To code a function that computes S(n,k) because the answers can be so big, I needed to use the C# BigInteger data type which is not visible by default to a C# program. The type lives in namespace System.Numerics. If you examine the equation above you can see you need a Factorial function (outside the summation), an integer Power function (used in two places), and a Choose function. The Choose(n,k) function returns the number of ways to choose k items from n items, where order does not matter. For example, Choose(4,2) = 6 because there are six ways to select 2 items from 4 items. Suppose the four items are q, r, s, t. Then the six ways are (q r), (q s), (q t), (r s), (r t), and (s t).

So, here’s Factorial:

static BigInteger Factorial(int n) { if (n == 0) return 1; BigInteger ans = 1; for (int i = 1; i <= n; ++i) ans *= i; return ans; }

Here’s a Power:

static BigInteger Power(int m, int p) { // m raised to the pth power BigInteger result = 1; for (int i = 0; i < p; ++i) result = result * m; return result; }

And here’s a Choose:

static BigInteger Choose(int n, int k) { if (n < 0 || k < 0) throw new Exception("Negative argument in Choose"); if (n < k) return 0; // special if (n == k) return 1; // short-circuit int delta, iMax; if (k < n - k) // ex: Choose(100,3) { delta = n - k; iMax = k; } else // ex: Choose(100,97) { delta = k; iMax = n - k; } BigInteger ans = delta + 1; for (int i = 2; i <= iMax; ++i) ans = (ans * (delta + i)) / i; return ans; }

The Choose function is not at all obvious, but that’s another topic. Putting it all together, here’s a C# method that computes S(n,k):

static BigInteger Stirling(int n, int k) { BigInteger sum = 0; for (int j = 0; j <= k; ++j) { BigInteger a = Power(-1, k - j); BigInteger b = Choose(k, j); BigInteger c = Power(j, n); sum += a * b * c; } return sum / Factorial(k); }

I called the function as

int n = 100; in k = 3; Console.WriteLine(Stirling(n, k));

All in all, an interesting function.

Another common way to calculate Stirling numbers of the second kind is to build a table using the recurrence relation S(n, k) = k S(n – 1, k) + S(n – 1, k – 1).

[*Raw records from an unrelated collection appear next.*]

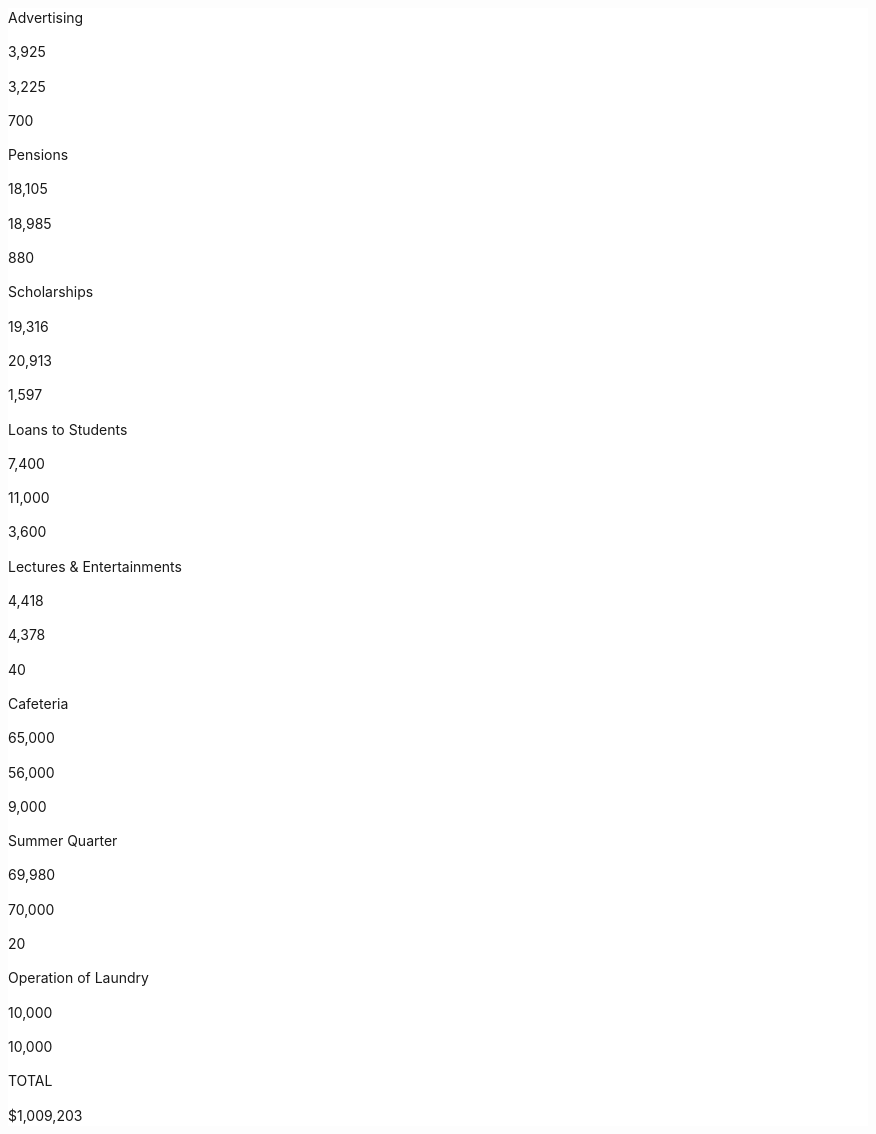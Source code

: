 Advertising

3,925

3,225

700

Pensions

18,105

18,985

880

Scholarships

19,316

20,913

1,597

Loans to Students

7,400

11,000

3,600

Lectures & Entertainments

4,418

4,378

40

Cafeteria

65,000

56,000

9,000

Summer Quarter

69,980

70,000

20

Operation of Laundry

10,000

10,000

TOTAL

$1,009,203

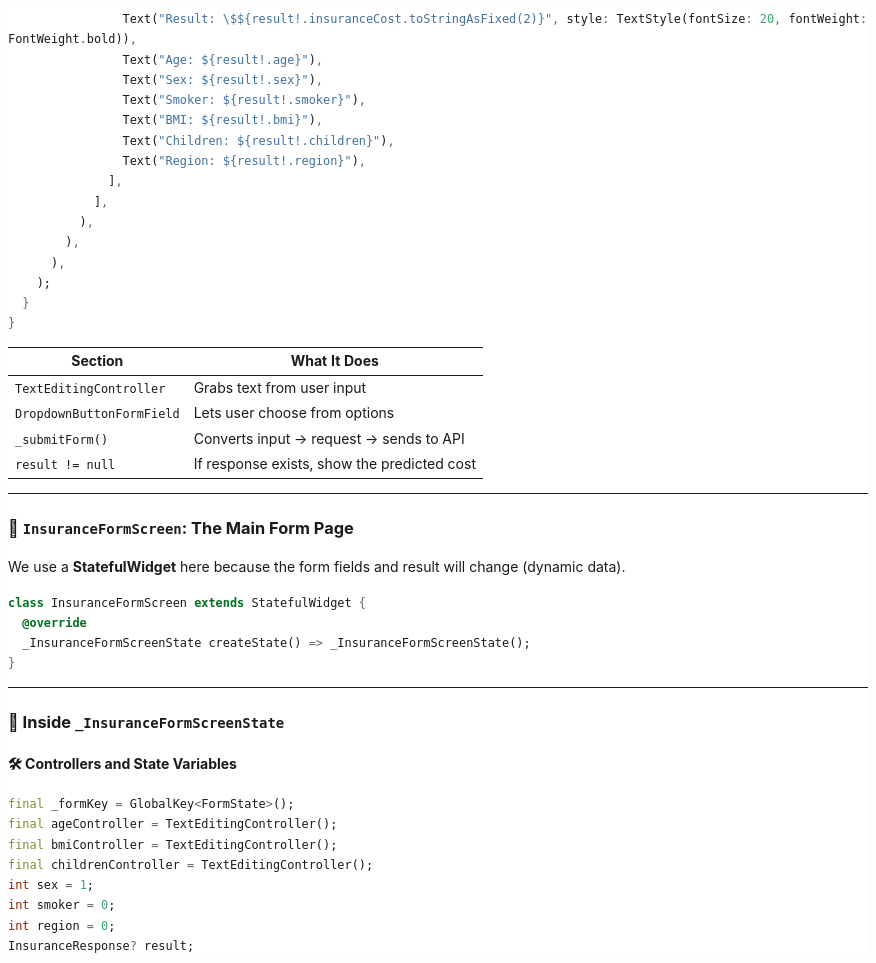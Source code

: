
 ```dart
                Text("Result: \$${result!.insuranceCost.toStringAsFixed(2)}", style: TextStyle(fontSize: 20, fontWeight: FontWeight.bold)),
                Text("Age: ${result!.age}"),
                Text("Sex: ${result!.sex}"),
                Text("Smoker: ${result!.smoker}"),
                Text("BMI: ${result!.bmi}"),
                Text("Children: ${result!.children}"),
                Text("Region: ${result!.region}"),
              ],
            ],
          ),
        ),
      ),
    );
  }
}
``` 

| Section                   | What It Does                                |
| ------------------------- | ------------------------------------------- |
| `TextEditingController`   | Grabs text from user input                  |
| `DropdownButtonFormField` | Lets user choose from options               |
| `_submitForm()`           | Converts input → request → sends to API     |
| `result != null`          | If response exists, show the predicted cost |

---

### 🧱 `InsuranceFormScreen`: The Main Form Page

We use a **StatefulWidget** here because the form fields and result will change (dynamic data).

```dart
class InsuranceFormScreen extends StatefulWidget {
  @override
  _InsuranceFormScreenState createState() => _InsuranceFormScreenState();
}
```

---

### 🧠 Inside `_InsuranceFormScreenState`

#### 🛠 Controllers and State Variables

```dart
final _formKey = GlobalKey<FormState>();
final ageController = TextEditingController();
final bmiController = TextEditingController();
final childrenController = TextEditingController();
int sex = 1;
int smoker = 0;
int region = 0;
InsuranceResponse? result;
```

The motivation for the recurrence relation can be understood as follows:

Suppose you are one of n people and you collectively need to form k groups.

You could be antisocial and form a group by yourself. Then the other (n – 1) people can form (k – 1) groups in S(n – 1, k – 1) ways.

Or you could decide to be social and be part of a group with other people. Let the other (n – 1) people form k groups; they can do this in S(n – 1, k) ways. You then have k choices for which group to join, so there are k S(n – 1, k) ways to do this.

Total: S(n, k) = k S(n – 1, k) + S(n – 1, k – 1).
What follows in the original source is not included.